MySQL is a really mature technology. It’s been around for a quarter of a century and it’s one of the most popular DBMS in the world. As such, as an engineer, one expects basic features such as replication and failover to be fleshed out, stable and ideally even easy to set up.

And while MySQL comes with replication functionality out of the box, automated failover and topology management is not part of its feature set. On top of that, it turns out that it is rather difficult to not shoot yourself in the foot when configuring replication.

In fact, without careful configuration and the right tools, a failover from a source to a replica server will almost certainly lose transactions that have been acknowledged as committed to the application.

This is a blog post about setting up lossless MySQL replication with automated failover, i.e. ensuring that not a single transaction is lost during a failover, and that failovers happen entirely without human intervention.

Terminology & Disclaimer

This blog post uses MySQL’s new and less offensive terminology as it was introduced in version 8.0.26. We refer to primary hosts as “source” and to their replication hosts as “replicas”. Configuration parameters may still use offensive terms though.

I am a software engineer and not a DBA. Please excuse errors and let me know. I’m happy to correct any mistakes.

Asynchronous replication is best effort and will lose transactions during a failover

MySQL’s default replication mechanism is asynchronous replication, meaning that a transaction committed by the application is replicated by a background thread to all connected replica hosts. As long as the source host does not crash, this is perfectly fine.

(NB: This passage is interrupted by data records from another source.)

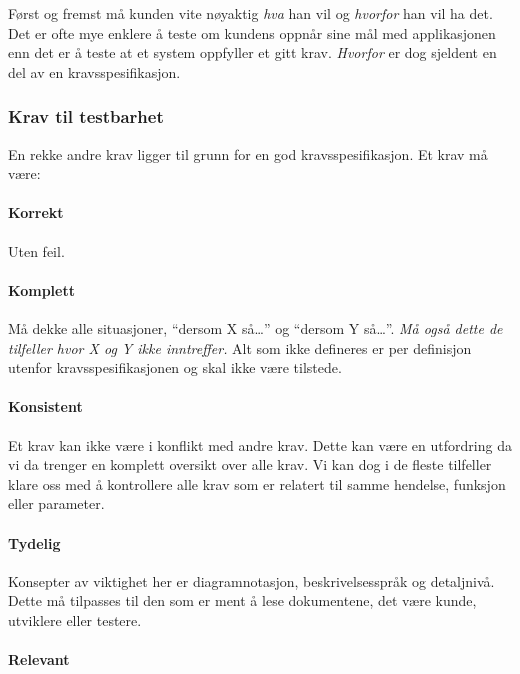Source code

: Først og fremst må kunden vite nøyaktig \emph{hva} han vil og
\emph{hvorfor} han vil ha det. Det er ofte mye enklere å teste om
kundens oppnår sine mål med applikasjonen enn det er å teste at et
system oppfyller et gitt krav. \emph{Hvorfor} er dog sjeldent en del av
en kravsspesifikasjon.

\subsubsection{Krav til testbarhet}

En rekke andre krav ligger til grunn for en god kravsspesifikasjon. Et
krav må være:

\paragraph{Korrekt}

Uten feil.

\paragraph{Komplett}

Må dekke alle situasjoner, ``dersom X så\ldots{}'' og ``dersom Y
så\ldots{}''. \emph{Må også dette de tilfeller hvor X og Y ikke
inntreffer.} Alt som ikke defineres er per definisjon utenfor
kravsspesifikasjonen og skal ikke være tilstede.

\paragraph{Konsistent}

Et krav kan ikke være i konflikt med andre krav. Dette kan være en
utfordring da vi da trenger en komplett oversikt over alle krav. Vi kan
dog i de fleste tilfeller klare oss med å kontrollere alle krav som er
relatert til samme hendelse, funksjon eller parameter.

\paragraph{Tydelig}

Konsepter av viktighet her er diagramnotasjon, beskrivelsesspråk og
detaljnivå. Dette må tilpasses til den som er ment å lese dokumentene,
det være kunde, utviklere eller testere.

\paragraph{Relevant}

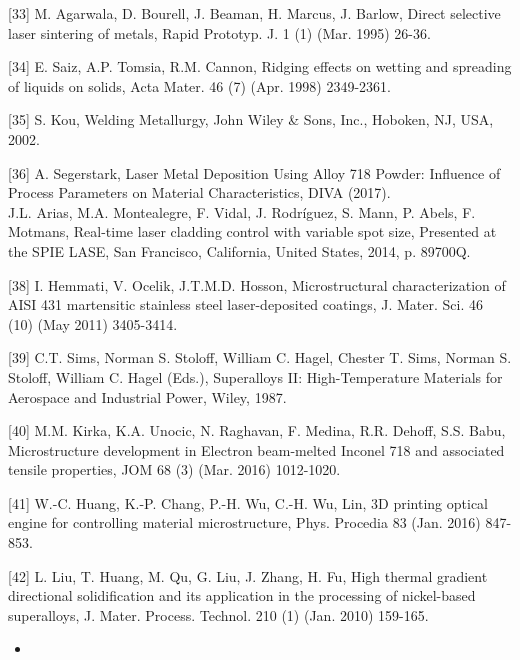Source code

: \documentclass[10pt]{article}
\begin{document}
[33] M. Agarwala, D. Bourell, J. Beaman, H. Marcus, J. Barlow, Direct selective laser sintering of metals, Rapid Prototyp. J. 1 (1) (Mar. 1995) 26-36.

[34] E. Saiz, A.P. Tomsia, R.M. Cannon, Ridging effects on wetting and spreading of liquids on solids, Acta Mater. 46 (7) (Apr. 1998) 2349-2361.

[35] S. Kou, Welding Metallurgy, John Wiley \& Sons, Inc., Hoboken, NJ, USA, 2002.

[36] A. Segerstark, Laser Metal Deposition Using Alloy 718 Powder: Influence of Process Parameters on Material Characteristics, DIVA (2017).\\
[37] J.L. Arias, M.A. Montealegre, F. Vidal, J. Rodríguez, S. Mann, P. Abels, F. Motmans, Real-time laser cladding control with variable spot size, Presented at the SPIE LASE, San Francisco, California, United States, 2014, p. 89700Q.

[38] I. Hemmati, V. Ocelik, J.T.M.D. Hosson, Microstructural characterization of AISI 431 martensitic stainless steel laser-deposited coatings, J. Mater. Sci. 46 (10) (May 2011) 3405-3414.

[39] C.T. Sims, Norman S. Stoloff, William C. Hagel, Chester T. Sims, Norman S. Stoloff, William C. Hagel (Eds.), Superalloys II: High-Temperature Materials for Aerospace and Industrial Power, Wiley, 1987.

[40] M.M. Kirka, K.A. Unocic, N. Raghavan, F. Medina, R.R. Dehoff, S.S. Babu, Microstructure development in Electron beam-melted Inconel 718 and associated tensile properties, JOM 68 (3) (Mar. 2016) 1012-1020.

[41] W.-C. Huang, K.-P. Chang, P.-H. Wu, C.-H. Wu, Lin, 3D printing optical engine for controlling material microstructure, Phys. Procedia 83 (Jan. 2016) 847-853.

[42] L. Liu, T. Huang, M. Qu, G. Liu, J. Zhang, H. Fu, High thermal gradient directional solidification and its application in the processing of nickel-based superalloys, J. Mater. Process. Technol. 210 (1) (Jan. 2010) 159-165.

\begin{itemize}
  \item 
\end{itemize}
\end{document}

If it does, however, there are no guarantees that all transactions already made it to the replica host(s) before the crash.

Consider a topology of three hosts, with A being the source and B and C being replicas of A:

Assuming sync_binlog=1 on the source host (A), the way asynchronous replication works is like this:

  1. The application commits transaction to source (A)
  2. A writes the transaction to its binary log
  3. A executes the transaction in the storage engine (InnoDB)
  4. A acknowledges transaction to the application (What if we crash here?)
  5. B and C retrieve the transaction from A’s binary log, write it to their relay log via the IO thread and then apply the transaction via the SQL thread

This is obviously dangerous because the application gets an acknowledgement of a transaction before it has been replicated. If the source (A) crashes after that, the replication may not have been replicated to B and/or C and you lose transactions.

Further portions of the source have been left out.